⇐ ⇒

[CF-metadata] CF and multi-forecast system ensemble data

From: Francisco Doblas-Reyes <Francisco.Doblas-Reyes>
Date: Wed, 18 Oct 2006 16:47:36 +0100

Dear Karl,

The information you mention is very useful.

We are familiar with the importance of writing model output according to
strict standards. ECMWF produces all its operational output in GRIB,
according to WMO recommendations and publicly available extensions:

http://www.ecmwf.int/publications/manuals/libraries/gribex/localGRIBUsage.html

Our operational activities, in particular the daily dissemination of
data to the different member states, imply that the metadata need to
have a unique and clear interpretation.

These standards are not yet available (to my knowledge) in CF for
multi-forecast system ensemble predictions, so that NetCDF can not be
used for any dissemination of operational products.

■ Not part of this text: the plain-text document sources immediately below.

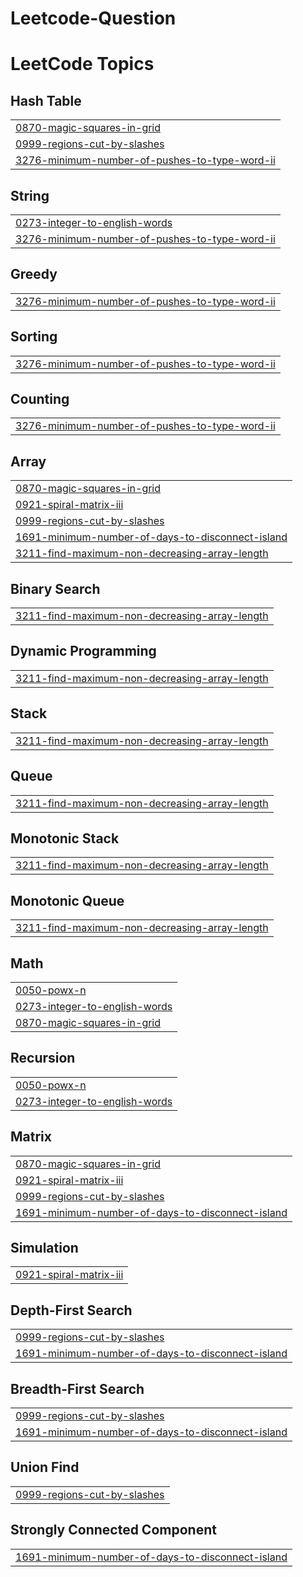 # Leetcode-Question


<!---LeetCode Topics Start-->
# LeetCode Topics
## Hash Table
|  |
| ------- |
| [0870-magic-squares-in-grid](https://github.com/deepakkumar55/Leetcode-Question/tree/master/0870-magic-squares-in-grid) |
| [0999-regions-cut-by-slashes](https://github.com/deepakkumar55/Leetcode-Question/tree/master/0999-regions-cut-by-slashes) |
| [3276-minimum-number-of-pushes-to-type-word-ii](https://github.com/deepakkumar55/Leetcode-Question/tree/master/3276-minimum-number-of-pushes-to-type-word-ii) |
## String
|  |
| ------- |
| [0273-integer-to-english-words](https://github.com/deepakkumar55/Leetcode-Question/tree/master/0273-integer-to-english-words) |
| [3276-minimum-number-of-pushes-to-type-word-ii](https://github.com/deepakkumar55/Leetcode-Question/tree/master/3276-minimum-number-of-pushes-to-type-word-ii) |
## Greedy
|  |
| ------- |
| [3276-minimum-number-of-pushes-to-type-word-ii](https://github.com/deepakkumar55/Leetcode-Question/tree/master/3276-minimum-number-of-pushes-to-type-word-ii) |
## Sorting
|  |
| ------- |
| [3276-minimum-number-of-pushes-to-type-word-ii](https://github.com/deepakkumar55/Leetcode-Question/tree/master/3276-minimum-number-of-pushes-to-type-word-ii) |
## Counting
|  |
| ------- |
| [3276-minimum-number-of-pushes-to-type-word-ii](https://github.com/deepakkumar55/Leetcode-Question/tree/master/3276-minimum-number-of-pushes-to-type-word-ii) |
## Array
|  |
| ------- |
| [0870-magic-squares-in-grid](https://github.com/deepakkumar55/Leetcode-Question/tree/master/0870-magic-squares-in-grid) |
| [0921-spiral-matrix-iii](https://github.com/deepakkumar55/Leetcode-Question/tree/master/0921-spiral-matrix-iii) |
| [0999-regions-cut-by-slashes](https://github.com/deepakkumar55/Leetcode-Question/tree/master/0999-regions-cut-by-slashes) |
| [1691-minimum-number-of-days-to-disconnect-island](https://github.com/deepakkumar55/Leetcode-Question/tree/master/1691-minimum-number-of-days-to-disconnect-island) |
| [3211-find-maximum-non-decreasing-array-length](https://github.com/deepakkumar55/Leetcode-Question/tree/master/3211-find-maximum-non-decreasing-array-length) |
## Binary Search
|  |
| ------- |
| [3211-find-maximum-non-decreasing-array-length](https://github.com/deepakkumar55/Leetcode-Question/tree/master/3211-find-maximum-non-decreasing-array-length) |
## Dynamic Programming
|  |
| ------- |
| [3211-find-maximum-non-decreasing-array-length](https://github.com/deepakkumar55/Leetcode-Question/tree/master/3211-find-maximum-non-decreasing-array-length) |
## Stack
|  |
| ------- |
| [3211-find-maximum-non-decreasing-array-length](https://github.com/deepakkumar55/Leetcode-Question/tree/master/3211-find-maximum-non-decreasing-array-length) |
## Queue
|  |
| ------- |
| [3211-find-maximum-non-decreasing-array-length](https://github.com/deepakkumar55/Leetcode-Question/tree/master/3211-find-maximum-non-decreasing-array-length) |
## Monotonic Stack
|  |
| ------- |
| [3211-find-maximum-non-decreasing-array-length](https://github.com/deepakkumar55/Leetcode-Question/tree/master/3211-find-maximum-non-decreasing-array-length) |
## Monotonic Queue
|  |
| ------- |
| [3211-find-maximum-non-decreasing-array-length](https://github.com/deepakkumar55/Leetcode-Question/tree/master/3211-find-maximum-non-decreasing-array-length) |
## Math
|  |
| ------- |
| [0050-powx-n](https://github.com/deepakkumar55/Leetcode-Question/tree/master/0050-powx-n) |
| [0273-integer-to-english-words](https://github.com/deepakkumar55/Leetcode-Question/tree/master/0273-integer-to-english-words) |
| [0870-magic-squares-in-grid](https://github.com/deepakkumar55/Leetcode-Question/tree/master/0870-magic-squares-in-grid) |
## Recursion
|  |
| ------- |
| [0050-powx-n](https://github.com/deepakkumar55/Leetcode-Question/tree/master/0050-powx-n) |
| [0273-integer-to-english-words](https://github.com/deepakkumar55/Leetcode-Question/tree/master/0273-integer-to-english-words) |
## Matrix
|  |
| ------- |
| [0870-magic-squares-in-grid](https://github.com/deepakkumar55/Leetcode-Question/tree/master/0870-magic-squares-in-grid) |
| [0921-spiral-matrix-iii](https://github.com/deepakkumar55/Leetcode-Question/tree/master/0921-spiral-matrix-iii) |
| [0999-regions-cut-by-slashes](https://github.com/deepakkumar55/Leetcode-Question/tree/master/0999-regions-cut-by-slashes) |
| [1691-minimum-number-of-days-to-disconnect-island](https://github.com/deepakkumar55/Leetcode-Question/tree/master/1691-minimum-number-of-days-to-disconnect-island) |
## Simulation
|  |
| ------- |
| [0921-spiral-matrix-iii](https://github.com/deepakkumar55/Leetcode-Question/tree/master/0921-spiral-matrix-iii) |
## Depth-First Search
|  |
| ------- |
| [0999-regions-cut-by-slashes](https://github.com/deepakkumar55/Leetcode-Question/tree/master/0999-regions-cut-by-slashes) |
| [1691-minimum-number-of-days-to-disconnect-island](https://github.com/deepakkumar55/Leetcode-Question/tree/master/1691-minimum-number-of-days-to-disconnect-island) |
## Breadth-First Search
|  |
| ------- |
| [0999-regions-cut-by-slashes](https://github.com/deepakkumar55/Leetcode-Question/tree/master/0999-regions-cut-by-slashes) |
| [1691-minimum-number-of-days-to-disconnect-island](https://github.com/deepakkumar55/Leetcode-Question/tree/master/1691-minimum-number-of-days-to-disconnect-island) |
## Union Find
|  |
| ------- |
| [0999-regions-cut-by-slashes](https://github.com/deepakkumar55/Leetcode-Question/tree/master/0999-regions-cut-by-slashes) |
## Strongly Connected Component
|  |
| ------- |
| [1691-minimum-number-of-days-to-disconnect-island](https://github.com/deepakkumar55/Leetcode-Question/tree/master/1691-minimum-number-of-days-to-disconnect-island) |
<!---LeetCode Topics End-->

As I see it, there are two main issues here:

1) Setting standards to be able to produce CF-compliant multi-forecast
system ensemble prediction NetCDF files. That's what we proposed in the
first part of our message. CMOR could be used as a template, but we
still need to find a solution to include ensemble forecasts from several
systems in the same NetCDF file.

2) Finding a way to disseminate the data from these files (or from those
in native format) with OPeNDAP retaining the metadata information. As
the data to be served with the files mentioned above will have more than
4 dimensions, GDS won't be an option.

As you suggest, an option consists in using a translator similar to the
one used in the ECMWF public data server (which, unfortunately, is not
CF compliant). However, this option requires a previous solution to 1)
and does not solve the problem in 2) if OPeNDAP is chosen.

I'd like to point out that all this work does not only relate to the
work carried out at ECMWF or even in Europe, but to the whole
operational forecasting community at any time scale, especially since
the increasing importance of multi-model systems.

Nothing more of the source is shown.